Ed offri, dopo ch’abbia ciò fatto, un banchetto di nozze
che agli uomini riesca diletto, ed ai Numi immortali».
Ardore infuse in lui la Diva con queste parole.
Anchise vinto fu d’amore, e cosí le rispose:
«Se dunque sei mortale, se donna fu dunque tua madre,
ed è, come tu dici, tuo padre il chiarissimo Otrèo,
e per volere d’Ermète che l’anime guida qui giungi,
per sempre tu chiamata sarai mia legittima sposa.

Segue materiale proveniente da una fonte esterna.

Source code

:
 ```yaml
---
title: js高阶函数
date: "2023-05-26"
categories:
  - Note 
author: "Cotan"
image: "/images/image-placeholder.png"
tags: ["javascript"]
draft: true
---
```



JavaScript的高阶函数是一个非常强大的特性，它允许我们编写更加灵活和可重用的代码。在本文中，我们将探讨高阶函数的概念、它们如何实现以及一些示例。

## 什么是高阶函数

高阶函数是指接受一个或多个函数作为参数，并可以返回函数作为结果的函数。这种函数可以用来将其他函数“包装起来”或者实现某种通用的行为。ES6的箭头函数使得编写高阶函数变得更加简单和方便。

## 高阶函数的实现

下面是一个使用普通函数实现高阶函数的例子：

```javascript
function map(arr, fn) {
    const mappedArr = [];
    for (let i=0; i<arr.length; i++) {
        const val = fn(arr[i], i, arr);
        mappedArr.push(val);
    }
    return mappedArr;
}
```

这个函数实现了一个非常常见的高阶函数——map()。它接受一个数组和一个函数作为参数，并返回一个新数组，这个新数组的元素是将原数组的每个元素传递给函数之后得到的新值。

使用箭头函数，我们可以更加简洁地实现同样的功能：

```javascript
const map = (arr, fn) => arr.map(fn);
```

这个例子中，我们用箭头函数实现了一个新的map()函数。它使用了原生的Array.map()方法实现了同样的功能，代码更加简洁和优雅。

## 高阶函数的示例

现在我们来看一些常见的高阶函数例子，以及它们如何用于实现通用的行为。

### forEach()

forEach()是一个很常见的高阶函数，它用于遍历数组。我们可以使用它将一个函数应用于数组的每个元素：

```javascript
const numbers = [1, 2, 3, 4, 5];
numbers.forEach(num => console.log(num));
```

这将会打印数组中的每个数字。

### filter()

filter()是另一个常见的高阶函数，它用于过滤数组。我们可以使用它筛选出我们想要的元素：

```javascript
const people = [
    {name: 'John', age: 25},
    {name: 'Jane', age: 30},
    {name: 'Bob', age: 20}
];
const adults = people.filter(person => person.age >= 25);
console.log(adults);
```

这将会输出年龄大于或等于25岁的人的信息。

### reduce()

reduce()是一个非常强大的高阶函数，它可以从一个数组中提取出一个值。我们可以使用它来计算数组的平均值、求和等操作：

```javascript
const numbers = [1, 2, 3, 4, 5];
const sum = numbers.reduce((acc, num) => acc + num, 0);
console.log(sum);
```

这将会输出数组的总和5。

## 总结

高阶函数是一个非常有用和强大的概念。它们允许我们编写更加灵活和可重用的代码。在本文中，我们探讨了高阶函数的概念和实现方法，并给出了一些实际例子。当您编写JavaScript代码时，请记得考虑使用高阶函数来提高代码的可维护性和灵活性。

Nessuno or degli Dei, né degli uomini nati a morire,
frenar qui mi potrà, che d’amore con te non mi stringa,
súbito adesso: neppure se Apollo che lungi saetta
dall’arco suo d’argento scagliasse le frecce dogliose:
bene io consentirei, dopo asceso il tuo talamo, o donna,
che sei pari alle Dee, sprofondare alla casa d’Averno».
Disse, per mano la prese. L’amica del riso Afrodite
mosse, volgendo indietro la testa, avvallando lo sguardo,
verso il giaciglio bene composto, che già pel signore
era apprestato, con morbidi manti; e vi stavano sopra
distese pelli d’orsi, di cuporuggenti leoni,
che uccisi avea lo stesso signor sulle cime dei monti.
Ora, poiché sul letto bellissimo furono ascesi,
pria dalle membra tutti le tolse i fulgenti monili,
e búccole, e collane, e fibbie, e volubili armille:
la zona poi le tolse, le fulgide vesti le sciolse
Anchise, e l’adagiò sopra il trono dai chiodi d’argento.
E qui, come la Sorte voleva e la Forza dei Numi,
giacque il mortale ignaro vicino alla Diva immortale.